Kotov parecía una estatua abandonada sobre un banco de la plaza de Cataluña. La primavera estaba en su apogeo y un sol tibio bañaba la ciudad. El asesor, con el rostro ligeramente levantado, recibía el calor como un lagarto goloso de las radiaciones que lo vivificaban. Se había despojado incluso de la chaqueta y del pañuelo estampado que solía llevar al cuello, y se mantuvo inmóvil todavía unos segundos cuando Ramón se sentó a su lado.
– ¡Qué maravilla de país! -dijo al fin y sonrió-. Yo viviría aquí toda la vida.
– ¿A pesar de los españoles?
– Precisamente por vosotros. De donde yo vengo las gentes son como piedras. Vosotros sois flores. Mi país huele a arenque seco y lúpulo, éste a aceite de oliva y vino…
– Tus colegas dicen que somos primitivos y casi tontos.
– No hagas demasiado caso de esos lunáticos. Confunden la ideología con el misticismo y no son más que máquinas andantes, peor aún, son fanáticos. Aquí se hacen los duros, pero tendrías que verlos cuando los llaman desde Moscú… Najui. Se cagan. No los mires como a un ejemplo, no quieras ser como ellos. Tú puedes ser mucho más.
– ¿Qué te dijo Máximus de mí?
– Está satisfecho y tú lo sabes. Pero hoy dejas de ser Adriano y vuelves a ser Ramón, y como Ramón vas a trabajar conmigo estos días. Hasta que se decida otra cosa, Adriano ya no existe, Máximus nunca existió, ¿está claro?
Ramón asintió y se despojó de la bufanda. El calor le subía desde el pecho.
– ¡Aprovecha, muchacho, respira esta paz! Sácale jugo a cada momento apacible. La lucha es dura y no nos regala muchas ocasiones como ésta… ¿Ves la tranquilidad? ¿La sientes?
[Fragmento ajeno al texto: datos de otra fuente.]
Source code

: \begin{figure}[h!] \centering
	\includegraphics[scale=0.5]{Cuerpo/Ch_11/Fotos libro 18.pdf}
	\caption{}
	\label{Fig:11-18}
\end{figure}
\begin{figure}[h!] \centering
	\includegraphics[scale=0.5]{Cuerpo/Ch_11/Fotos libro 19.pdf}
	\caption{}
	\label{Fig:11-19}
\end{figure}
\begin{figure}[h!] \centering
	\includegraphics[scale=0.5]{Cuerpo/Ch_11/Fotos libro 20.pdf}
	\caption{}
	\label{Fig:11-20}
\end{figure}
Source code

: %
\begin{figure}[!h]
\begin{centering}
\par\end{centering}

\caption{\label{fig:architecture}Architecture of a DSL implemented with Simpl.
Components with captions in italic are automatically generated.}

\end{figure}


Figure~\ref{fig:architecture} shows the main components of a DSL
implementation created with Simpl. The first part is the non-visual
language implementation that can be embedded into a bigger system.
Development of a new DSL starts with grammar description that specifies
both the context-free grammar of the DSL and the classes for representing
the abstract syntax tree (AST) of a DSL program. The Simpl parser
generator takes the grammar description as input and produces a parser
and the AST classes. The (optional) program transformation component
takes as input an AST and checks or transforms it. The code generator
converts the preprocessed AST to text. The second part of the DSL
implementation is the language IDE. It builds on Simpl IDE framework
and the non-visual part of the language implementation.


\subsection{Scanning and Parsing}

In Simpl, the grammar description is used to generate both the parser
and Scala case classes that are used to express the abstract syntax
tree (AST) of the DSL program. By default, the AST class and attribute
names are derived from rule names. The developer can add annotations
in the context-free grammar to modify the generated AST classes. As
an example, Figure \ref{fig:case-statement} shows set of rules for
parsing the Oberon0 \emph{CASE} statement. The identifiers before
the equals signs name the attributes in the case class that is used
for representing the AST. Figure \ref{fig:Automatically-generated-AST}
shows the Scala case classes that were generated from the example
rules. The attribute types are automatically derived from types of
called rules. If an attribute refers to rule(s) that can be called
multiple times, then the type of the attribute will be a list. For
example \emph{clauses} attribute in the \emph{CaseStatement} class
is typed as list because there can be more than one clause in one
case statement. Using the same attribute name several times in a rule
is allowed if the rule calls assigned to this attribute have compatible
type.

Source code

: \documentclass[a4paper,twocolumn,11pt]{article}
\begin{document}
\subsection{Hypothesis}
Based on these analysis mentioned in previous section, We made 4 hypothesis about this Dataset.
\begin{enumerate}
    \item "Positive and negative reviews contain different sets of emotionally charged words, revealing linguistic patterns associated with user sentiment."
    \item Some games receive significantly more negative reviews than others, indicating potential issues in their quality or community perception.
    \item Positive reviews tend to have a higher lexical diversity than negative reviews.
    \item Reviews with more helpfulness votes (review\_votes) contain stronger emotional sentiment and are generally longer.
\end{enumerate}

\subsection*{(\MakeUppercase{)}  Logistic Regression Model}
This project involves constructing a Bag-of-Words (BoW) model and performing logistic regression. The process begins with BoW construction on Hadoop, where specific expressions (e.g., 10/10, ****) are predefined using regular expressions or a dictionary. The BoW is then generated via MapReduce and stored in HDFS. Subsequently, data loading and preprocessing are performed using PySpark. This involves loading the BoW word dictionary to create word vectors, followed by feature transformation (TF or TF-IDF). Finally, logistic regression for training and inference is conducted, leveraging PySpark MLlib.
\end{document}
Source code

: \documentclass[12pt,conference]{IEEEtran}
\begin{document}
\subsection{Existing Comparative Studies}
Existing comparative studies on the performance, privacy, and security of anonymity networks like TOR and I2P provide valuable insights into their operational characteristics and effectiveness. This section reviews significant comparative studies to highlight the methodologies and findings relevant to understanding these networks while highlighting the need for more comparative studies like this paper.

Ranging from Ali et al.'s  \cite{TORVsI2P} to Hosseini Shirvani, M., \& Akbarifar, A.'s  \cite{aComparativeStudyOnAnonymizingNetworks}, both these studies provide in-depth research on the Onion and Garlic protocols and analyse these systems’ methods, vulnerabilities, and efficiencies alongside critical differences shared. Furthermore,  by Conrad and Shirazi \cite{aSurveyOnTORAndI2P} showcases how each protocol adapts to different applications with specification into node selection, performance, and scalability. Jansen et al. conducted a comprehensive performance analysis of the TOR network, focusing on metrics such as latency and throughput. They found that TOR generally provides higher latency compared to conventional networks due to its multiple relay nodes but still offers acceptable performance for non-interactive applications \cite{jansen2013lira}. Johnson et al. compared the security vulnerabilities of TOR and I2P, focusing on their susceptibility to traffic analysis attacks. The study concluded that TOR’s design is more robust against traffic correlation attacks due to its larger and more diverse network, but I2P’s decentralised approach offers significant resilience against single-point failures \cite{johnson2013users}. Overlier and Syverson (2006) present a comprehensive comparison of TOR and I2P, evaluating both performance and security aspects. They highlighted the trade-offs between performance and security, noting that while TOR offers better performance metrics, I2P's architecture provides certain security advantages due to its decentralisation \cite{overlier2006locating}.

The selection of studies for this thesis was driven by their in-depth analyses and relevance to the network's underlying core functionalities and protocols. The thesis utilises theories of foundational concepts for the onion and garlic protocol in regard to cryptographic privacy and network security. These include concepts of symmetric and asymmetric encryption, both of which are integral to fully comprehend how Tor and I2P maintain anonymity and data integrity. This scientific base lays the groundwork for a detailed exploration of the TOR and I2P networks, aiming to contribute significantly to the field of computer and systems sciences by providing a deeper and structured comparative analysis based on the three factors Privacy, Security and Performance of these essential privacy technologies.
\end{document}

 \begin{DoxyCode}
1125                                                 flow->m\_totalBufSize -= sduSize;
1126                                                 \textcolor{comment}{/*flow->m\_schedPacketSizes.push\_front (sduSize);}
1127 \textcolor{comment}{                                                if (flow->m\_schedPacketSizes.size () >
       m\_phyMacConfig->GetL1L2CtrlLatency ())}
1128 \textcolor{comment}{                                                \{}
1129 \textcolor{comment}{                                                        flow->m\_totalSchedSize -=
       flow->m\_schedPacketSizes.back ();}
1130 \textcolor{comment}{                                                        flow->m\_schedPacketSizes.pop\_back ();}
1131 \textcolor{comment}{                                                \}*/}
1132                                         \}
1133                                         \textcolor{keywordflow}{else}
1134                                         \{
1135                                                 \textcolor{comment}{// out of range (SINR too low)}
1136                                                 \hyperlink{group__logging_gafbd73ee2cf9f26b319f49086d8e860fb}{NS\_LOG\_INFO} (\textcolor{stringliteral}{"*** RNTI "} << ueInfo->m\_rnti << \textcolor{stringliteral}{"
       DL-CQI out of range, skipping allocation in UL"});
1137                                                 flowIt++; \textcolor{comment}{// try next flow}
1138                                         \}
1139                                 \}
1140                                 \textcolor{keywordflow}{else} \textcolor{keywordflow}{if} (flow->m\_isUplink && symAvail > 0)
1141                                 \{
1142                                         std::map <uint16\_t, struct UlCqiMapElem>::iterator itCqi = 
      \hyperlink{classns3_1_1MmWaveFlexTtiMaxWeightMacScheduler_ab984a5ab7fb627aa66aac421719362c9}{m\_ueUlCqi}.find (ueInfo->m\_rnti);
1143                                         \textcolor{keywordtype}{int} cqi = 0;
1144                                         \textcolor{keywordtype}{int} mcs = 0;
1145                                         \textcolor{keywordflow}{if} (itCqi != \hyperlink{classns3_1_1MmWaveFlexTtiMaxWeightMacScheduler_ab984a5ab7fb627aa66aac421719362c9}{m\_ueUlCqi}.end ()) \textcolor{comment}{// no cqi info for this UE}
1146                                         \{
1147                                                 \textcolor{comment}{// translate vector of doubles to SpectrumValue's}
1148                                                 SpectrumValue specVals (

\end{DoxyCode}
Ramón había pensado que se trataba de una pregunta retórica, pero la insistencia de Kotov lo obligó a mirar a su alrededor y responder.
– Sí, claro, la siento.
– ¿Y ves ese edificio de ahí enfrente?
– ¿La Telefónica? ¿Cómo podría dejar de…?
La risa de Kotov lo interrumpió. El asesor bajó el rostro y por primera vez miró directamente a Ramón. Tenía los carrillos brillantes, los ojos transparentes entornados para protegerlos de la intensa luz.
– Es una cueva de quintacolumnistas que están preparando un golpe de Estado contra el gobierno central -dijo Kotov y Ramón hubo de despabilar sus neuronas para recuperar el hilo del razonamiento del asesor-. Antes de que lo hagan tenemos que fumigarlos, como a cucarachas, como a los enemigos que son… Estamos perdiendo la guerra, Ramón. Lo que hicieron los fascistas en Guernica no es un crimen: es una advertencia. No habrá piedad, y parece que no lo entendéis… Esos anarquistas se creen que la Telefónica les pertenece porque, cuando se rebelaron los militares, ellos entraron allí y dijeron: es nuestra. Y el gobierno es tan blando que no ha podido expulsarlos… Cuando el bombardeo de Guernica, llegaron al extremo de negarle una línea al presidente de la República -Kotov volvió a sonreír como si aquella historia le hiciera gracia-. Dentro de unos días, de esta paz no va a quedar nada.